**EXERCISE**
Only the lines below between the ones containing "- How to add UI annotation for list screen" and "- How to add separate text tables", inclusive, are to be reproduced, each exactly as it stands.
DATA FOR THIS TASK section start
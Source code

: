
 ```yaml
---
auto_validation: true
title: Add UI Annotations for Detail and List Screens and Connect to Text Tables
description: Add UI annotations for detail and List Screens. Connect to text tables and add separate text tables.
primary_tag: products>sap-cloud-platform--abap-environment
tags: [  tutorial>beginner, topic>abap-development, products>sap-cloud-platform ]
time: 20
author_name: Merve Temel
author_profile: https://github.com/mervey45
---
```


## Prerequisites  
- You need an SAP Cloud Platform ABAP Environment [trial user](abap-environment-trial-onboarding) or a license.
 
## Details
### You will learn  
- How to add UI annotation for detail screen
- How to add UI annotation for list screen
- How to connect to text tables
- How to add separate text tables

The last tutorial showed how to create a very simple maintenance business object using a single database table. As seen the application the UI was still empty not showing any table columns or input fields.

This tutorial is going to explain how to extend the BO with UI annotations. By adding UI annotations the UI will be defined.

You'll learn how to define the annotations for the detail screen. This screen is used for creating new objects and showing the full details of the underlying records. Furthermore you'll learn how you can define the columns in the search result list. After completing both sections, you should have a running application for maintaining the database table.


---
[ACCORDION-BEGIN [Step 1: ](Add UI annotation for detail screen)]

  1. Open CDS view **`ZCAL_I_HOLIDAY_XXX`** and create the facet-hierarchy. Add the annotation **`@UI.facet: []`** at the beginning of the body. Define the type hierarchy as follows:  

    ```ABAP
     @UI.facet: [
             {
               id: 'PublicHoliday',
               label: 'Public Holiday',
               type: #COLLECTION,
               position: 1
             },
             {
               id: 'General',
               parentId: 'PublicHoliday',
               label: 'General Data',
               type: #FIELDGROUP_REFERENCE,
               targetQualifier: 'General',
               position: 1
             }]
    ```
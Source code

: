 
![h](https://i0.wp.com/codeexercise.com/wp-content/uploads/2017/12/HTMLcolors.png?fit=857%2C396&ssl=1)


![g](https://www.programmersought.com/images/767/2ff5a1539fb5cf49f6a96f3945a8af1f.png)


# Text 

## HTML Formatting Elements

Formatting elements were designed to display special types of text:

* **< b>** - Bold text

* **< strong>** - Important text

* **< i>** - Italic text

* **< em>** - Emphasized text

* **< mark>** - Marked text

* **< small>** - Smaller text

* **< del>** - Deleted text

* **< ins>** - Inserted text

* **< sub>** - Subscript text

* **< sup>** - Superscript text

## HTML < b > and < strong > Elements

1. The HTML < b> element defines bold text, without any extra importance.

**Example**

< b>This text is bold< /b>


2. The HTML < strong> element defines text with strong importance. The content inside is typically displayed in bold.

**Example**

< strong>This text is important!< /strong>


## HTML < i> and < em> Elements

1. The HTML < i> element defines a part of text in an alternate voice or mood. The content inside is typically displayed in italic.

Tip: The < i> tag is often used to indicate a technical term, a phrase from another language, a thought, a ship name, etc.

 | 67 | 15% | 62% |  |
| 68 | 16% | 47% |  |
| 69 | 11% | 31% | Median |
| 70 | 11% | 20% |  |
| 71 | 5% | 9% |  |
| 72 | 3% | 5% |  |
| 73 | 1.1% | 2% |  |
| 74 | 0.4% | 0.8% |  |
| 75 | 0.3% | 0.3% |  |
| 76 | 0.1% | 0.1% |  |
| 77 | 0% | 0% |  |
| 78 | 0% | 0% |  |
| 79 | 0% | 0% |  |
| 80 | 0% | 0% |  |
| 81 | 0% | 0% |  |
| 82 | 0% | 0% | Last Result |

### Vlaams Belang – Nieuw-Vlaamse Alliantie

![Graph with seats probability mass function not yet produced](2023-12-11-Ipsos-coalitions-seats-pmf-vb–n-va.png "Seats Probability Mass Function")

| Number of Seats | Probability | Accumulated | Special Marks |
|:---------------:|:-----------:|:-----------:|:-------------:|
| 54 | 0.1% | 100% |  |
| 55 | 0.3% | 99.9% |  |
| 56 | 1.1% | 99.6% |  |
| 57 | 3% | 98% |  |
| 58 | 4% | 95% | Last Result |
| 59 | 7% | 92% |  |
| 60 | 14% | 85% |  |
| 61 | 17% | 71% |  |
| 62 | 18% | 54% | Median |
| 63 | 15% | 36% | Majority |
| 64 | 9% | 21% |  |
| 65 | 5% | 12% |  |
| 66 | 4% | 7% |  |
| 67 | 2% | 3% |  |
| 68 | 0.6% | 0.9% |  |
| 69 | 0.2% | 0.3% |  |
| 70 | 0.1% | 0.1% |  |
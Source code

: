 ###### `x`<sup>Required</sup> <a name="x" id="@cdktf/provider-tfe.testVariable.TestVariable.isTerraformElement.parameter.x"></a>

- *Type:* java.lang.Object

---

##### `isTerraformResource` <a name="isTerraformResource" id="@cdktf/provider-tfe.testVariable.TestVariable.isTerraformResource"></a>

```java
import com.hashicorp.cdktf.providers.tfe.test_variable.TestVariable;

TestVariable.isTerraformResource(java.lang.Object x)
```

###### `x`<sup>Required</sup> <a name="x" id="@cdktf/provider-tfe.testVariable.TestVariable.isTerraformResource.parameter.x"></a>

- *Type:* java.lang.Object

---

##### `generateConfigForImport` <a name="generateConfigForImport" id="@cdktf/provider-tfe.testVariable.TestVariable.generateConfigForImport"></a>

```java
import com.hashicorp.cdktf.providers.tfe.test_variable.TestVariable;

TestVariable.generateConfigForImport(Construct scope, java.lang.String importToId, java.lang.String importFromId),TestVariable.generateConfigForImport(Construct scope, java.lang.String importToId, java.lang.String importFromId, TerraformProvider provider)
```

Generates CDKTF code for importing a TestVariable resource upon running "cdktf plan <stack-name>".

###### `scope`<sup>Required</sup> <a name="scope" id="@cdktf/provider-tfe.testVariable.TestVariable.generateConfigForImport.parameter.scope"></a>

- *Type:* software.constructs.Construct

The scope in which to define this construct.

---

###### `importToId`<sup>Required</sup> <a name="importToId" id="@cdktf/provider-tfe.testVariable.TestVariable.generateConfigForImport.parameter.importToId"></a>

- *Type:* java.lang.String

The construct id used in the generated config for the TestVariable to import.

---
DATA FOR THIS TASK section end
**TASK SOLUTION**
- How to add UI annotation for list screen
- How to connect to text tables
- How to add separate text tables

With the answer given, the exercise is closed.